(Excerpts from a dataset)
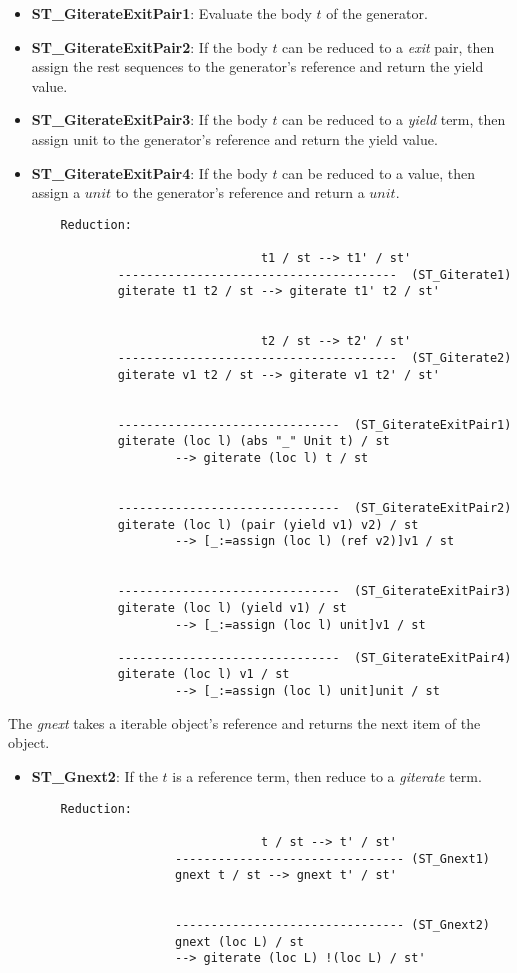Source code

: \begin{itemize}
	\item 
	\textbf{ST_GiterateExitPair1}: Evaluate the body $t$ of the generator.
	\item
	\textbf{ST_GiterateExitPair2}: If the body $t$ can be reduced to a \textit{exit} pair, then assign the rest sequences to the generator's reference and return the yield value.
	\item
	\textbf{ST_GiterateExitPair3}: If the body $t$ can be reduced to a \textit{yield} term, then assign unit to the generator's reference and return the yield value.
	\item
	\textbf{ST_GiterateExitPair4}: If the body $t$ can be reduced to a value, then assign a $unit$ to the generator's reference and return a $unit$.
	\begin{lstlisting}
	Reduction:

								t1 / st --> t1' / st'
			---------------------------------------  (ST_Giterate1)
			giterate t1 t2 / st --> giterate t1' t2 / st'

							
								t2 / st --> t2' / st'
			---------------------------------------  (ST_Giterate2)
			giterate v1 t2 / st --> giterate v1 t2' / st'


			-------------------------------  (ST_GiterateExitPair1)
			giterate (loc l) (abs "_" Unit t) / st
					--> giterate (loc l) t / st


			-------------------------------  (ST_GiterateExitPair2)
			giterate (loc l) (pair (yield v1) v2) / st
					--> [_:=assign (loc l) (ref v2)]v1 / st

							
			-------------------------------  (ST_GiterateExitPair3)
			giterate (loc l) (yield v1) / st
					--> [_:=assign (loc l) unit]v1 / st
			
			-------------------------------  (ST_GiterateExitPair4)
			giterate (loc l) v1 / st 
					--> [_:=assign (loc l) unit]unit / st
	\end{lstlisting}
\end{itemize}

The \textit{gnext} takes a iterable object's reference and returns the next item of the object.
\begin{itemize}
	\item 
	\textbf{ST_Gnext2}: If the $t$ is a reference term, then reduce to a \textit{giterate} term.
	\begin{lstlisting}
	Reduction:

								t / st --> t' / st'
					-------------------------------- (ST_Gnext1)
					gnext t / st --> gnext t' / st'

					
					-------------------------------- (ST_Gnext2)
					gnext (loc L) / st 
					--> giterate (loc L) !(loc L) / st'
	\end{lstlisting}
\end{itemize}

* * *

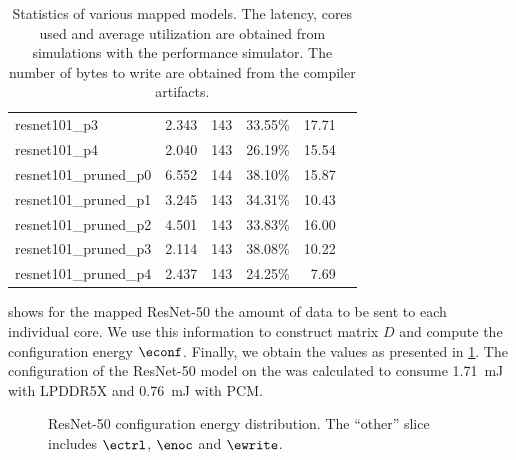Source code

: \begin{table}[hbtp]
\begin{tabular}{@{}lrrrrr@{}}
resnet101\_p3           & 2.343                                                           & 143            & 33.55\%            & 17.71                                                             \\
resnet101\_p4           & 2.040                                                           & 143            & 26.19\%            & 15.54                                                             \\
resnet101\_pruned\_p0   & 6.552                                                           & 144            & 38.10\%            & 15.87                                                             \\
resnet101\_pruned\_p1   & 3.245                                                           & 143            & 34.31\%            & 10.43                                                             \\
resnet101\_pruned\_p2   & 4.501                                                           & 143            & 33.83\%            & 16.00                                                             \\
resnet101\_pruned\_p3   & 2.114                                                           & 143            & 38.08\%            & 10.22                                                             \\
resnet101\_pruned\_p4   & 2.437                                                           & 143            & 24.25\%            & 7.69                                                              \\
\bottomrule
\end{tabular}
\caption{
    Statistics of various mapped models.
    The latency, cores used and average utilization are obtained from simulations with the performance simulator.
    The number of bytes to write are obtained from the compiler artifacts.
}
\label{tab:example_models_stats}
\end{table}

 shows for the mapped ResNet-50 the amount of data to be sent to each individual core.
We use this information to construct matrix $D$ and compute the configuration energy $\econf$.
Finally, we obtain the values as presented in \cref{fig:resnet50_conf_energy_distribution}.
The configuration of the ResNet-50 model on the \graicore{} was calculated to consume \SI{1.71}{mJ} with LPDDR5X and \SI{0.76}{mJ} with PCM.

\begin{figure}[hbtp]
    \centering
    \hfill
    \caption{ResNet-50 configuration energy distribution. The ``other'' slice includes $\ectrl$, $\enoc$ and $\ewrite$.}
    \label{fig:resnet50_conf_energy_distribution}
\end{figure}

---

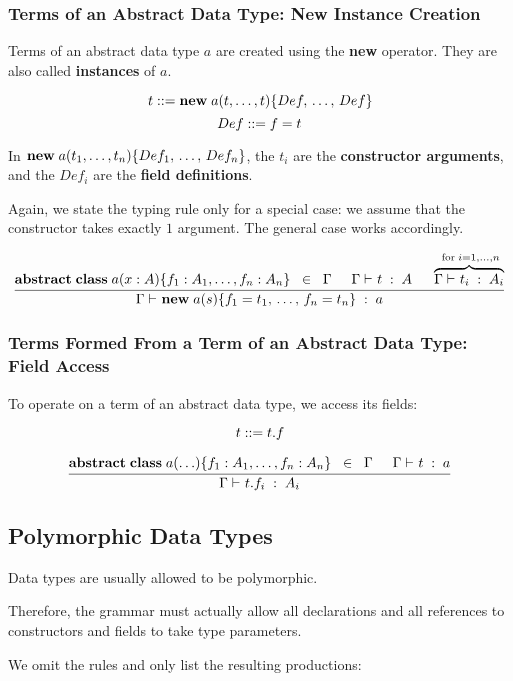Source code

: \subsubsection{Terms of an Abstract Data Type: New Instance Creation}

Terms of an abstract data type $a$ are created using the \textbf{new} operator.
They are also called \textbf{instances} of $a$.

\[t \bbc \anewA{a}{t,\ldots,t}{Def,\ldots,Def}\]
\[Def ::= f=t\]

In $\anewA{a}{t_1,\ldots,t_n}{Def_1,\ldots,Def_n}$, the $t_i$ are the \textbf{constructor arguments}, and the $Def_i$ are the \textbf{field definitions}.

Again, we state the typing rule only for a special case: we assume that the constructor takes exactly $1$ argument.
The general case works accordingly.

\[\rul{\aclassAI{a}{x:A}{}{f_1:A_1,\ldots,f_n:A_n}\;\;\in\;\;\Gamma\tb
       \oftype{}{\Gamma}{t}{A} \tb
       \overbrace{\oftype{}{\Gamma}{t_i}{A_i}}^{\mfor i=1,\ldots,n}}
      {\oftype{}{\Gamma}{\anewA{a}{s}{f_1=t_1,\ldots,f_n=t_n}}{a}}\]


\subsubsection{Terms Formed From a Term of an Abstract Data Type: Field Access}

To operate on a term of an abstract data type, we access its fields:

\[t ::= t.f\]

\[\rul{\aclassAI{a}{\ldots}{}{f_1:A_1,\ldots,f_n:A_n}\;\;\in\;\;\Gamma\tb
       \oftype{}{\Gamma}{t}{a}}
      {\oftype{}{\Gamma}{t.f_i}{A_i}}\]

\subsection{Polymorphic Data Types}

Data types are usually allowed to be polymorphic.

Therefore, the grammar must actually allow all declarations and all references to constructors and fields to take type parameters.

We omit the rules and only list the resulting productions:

▸ **What the task asks**
Report the total of lines above containing the string "configuration", and write nothing besides it.

▸ **Exercise output**
3